The results regarding mean restraint intensity and mean multiple restraint use were in agreement with the restraint prevalence – the results showed no decrease in the experimental group and an increase in the control group. The same types of restraint were used with both groups, only sleep suits were used more often with residents in the control group. The hypothesis that the educational intervention leads to the use of less restrictive restraint types with residents could not be confirmed by this study.
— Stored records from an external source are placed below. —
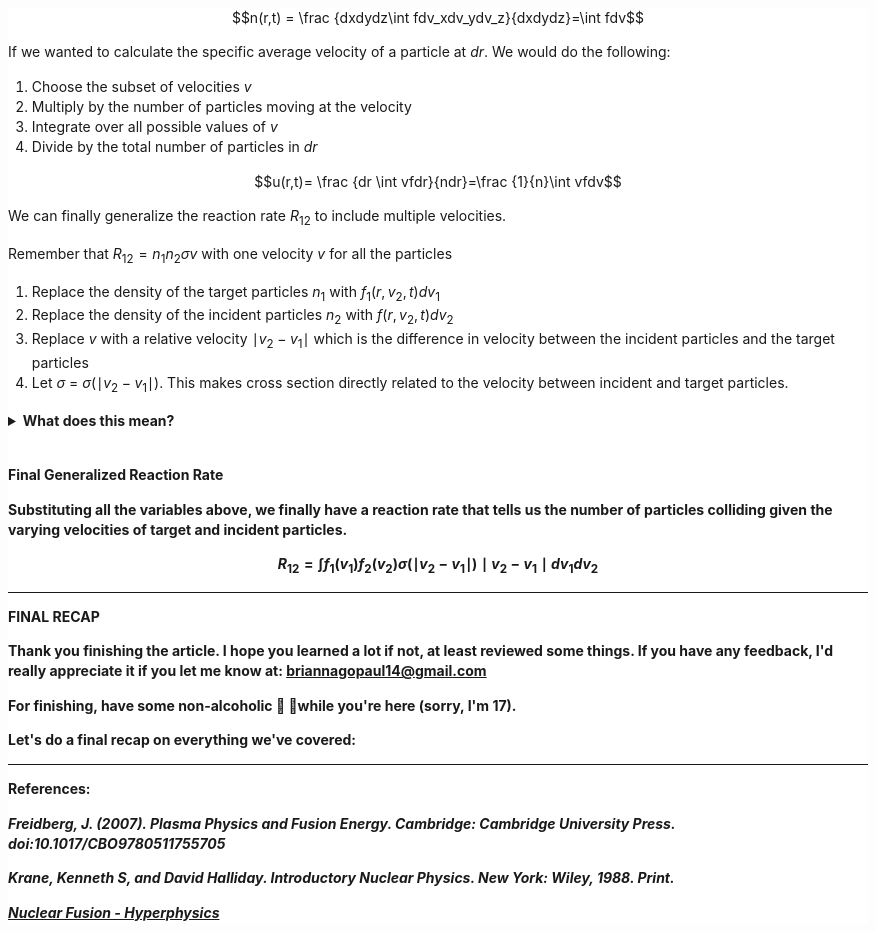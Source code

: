 $$n(r,t) = \frac {dxdydz\int fdv_xdv_ydv_z}{dxdydz}=\int fdv$$

If we wanted to calculate the specific average velocity of a particle at $dr$. We would do the following: 

1. Choose the subset of velocities $v$
2. Multiply by the number of particles moving at the velocity 
3. Integrate over all possible values of $v$
4. Divide by the total number of particles in $dr$

$$u(r,t)= \frac {dr \int vfdr}{ndr}=\frac {1}{n}\int vfdv$$

We can finally generalize the reaction rate $R_{12}$ to include multiple velocities. 

Remember that $R_{12}= n_1n_2\sigma v$ with one velocity $v$ for all the particles 

1. Replace the density of the target particles $n_1$ with $f_1(r,v_2,t)dv_1$
2. Replace the density of the incident particles $n_2$  with $f(r,v_2,t)dv_2$
3. Replace $v$ with a relative velocity $\mid v_2 - v_1 \mid$ which is the difference in velocity between the incident particles and the target particles 
4. Let  $\sigma$ = $\sigma(\mid v_2 - v_1\mid)$. This makes cross section directly related to the velocity between incident and target particles.

<details><summary><b>
What does this mean? 
</summary></details>  

<br/>

**Final Generalized Reaction Rate**

Substituting all the variables above, we finally have a reaction rate that tells us the number of particles colliding given the varying velocities of target and incident particles. 
 
$$R_{12} = \int f_1(v_1)f_2(v_2)\sigma(\mid v_2 - v_1 \mid) \mid v_2 - v_1 \mid dv_1 dv_2$$
 
---

**FINAL RECAP**

Thank you finishing the article. I hope you learned a lot if not, at least reviewed some things. If you have any feedback, I'd really appreciate it if you let me know at: briannagopaul14@gmail.com

For finishing, have some non-alcoholic 🍹 🍷while you're here (sorry, I'm 17). 

Let's do a final recap on everything we've covered: 


---

**References:**

*Freidberg, J. (2007). Plasma Physics and Fusion Energy. Cambridge: Cambridge University Press. doi:10.1017/CBO9780511755705*

*Krane, Kenneth S, and David Halliday. Introductory Nuclear Physics. New York: Wiley, 1988. Print.*

*[Nuclear Fusion - Hyperphysics](http://hyperphysics.phy-astr.gsu.edu/hbase/NucEne/fusion.html#c1)*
Bilateral bed rails are the most frequently used restraint in psycho-geriatric nursing home residents. Bed rails were used at least once a day with 97% of the restrained residents. Use of bed rails can be interpreted as standard for restrained residents based on these results. Hamers et al. (2004) reported that some nurses did not categorize the use of bed rails as a restraint method and probably regarded bed rails as a safe and routine intervention to prevent falls. Some nurses probably translate the use of bed rails as safe patient care [2, 30]. The efficacy, hazardous nature and restrictiveness of restraints, such as bed rails, are also under discussion in the literature [14, 15, 31]. The use of bed rails is, for example, not always defined as a restraint [6, 7, 12]. Viewing bed rails as a restraint that needs to be reduced in practice is recommended when the ineffectiveness and negative consequences of bed rails are taken into account [32]. Further, more insight into the efficacy, hazardous nature and restrictiveness of physical restraints is necessary to gain a better understanding of restraint use with psycho-geriatric nursing home residents. Therefore, insight into opinions and attitude of, for example, residents, family, nurses and other carers is essential to accomplish restraint-free care.

Conclusion

The conclusion from this study is that an educational programme for nurses seems to protect psycho-geriatric nursing home residents from an increasing use of physical restraints, but that it does not decrease the use of restraints in residents in the short term. Before we can make recommendations regarding the usefulness of the educational intervention in clinical practice, however, further research is needed. In an ongoing study, with an increased sample size, we examine whether a reduction of restraint use can be obtained by expanding the consultation with the nurse specialist following on the educational programme. That study will also gain more insight into the long-term effects of the educational intervention. In addition, it is important to conduct a process evaluation to explain the success or failure of the intervention. Therefore, it is necessary to get more insight into the influence of organisational characteristics, like workload, autonomy and staff-mix, and the attitude of nurses towards restraint use and change. The challenge still remains to develop measures to expel the use of physical restraints from clinical practice.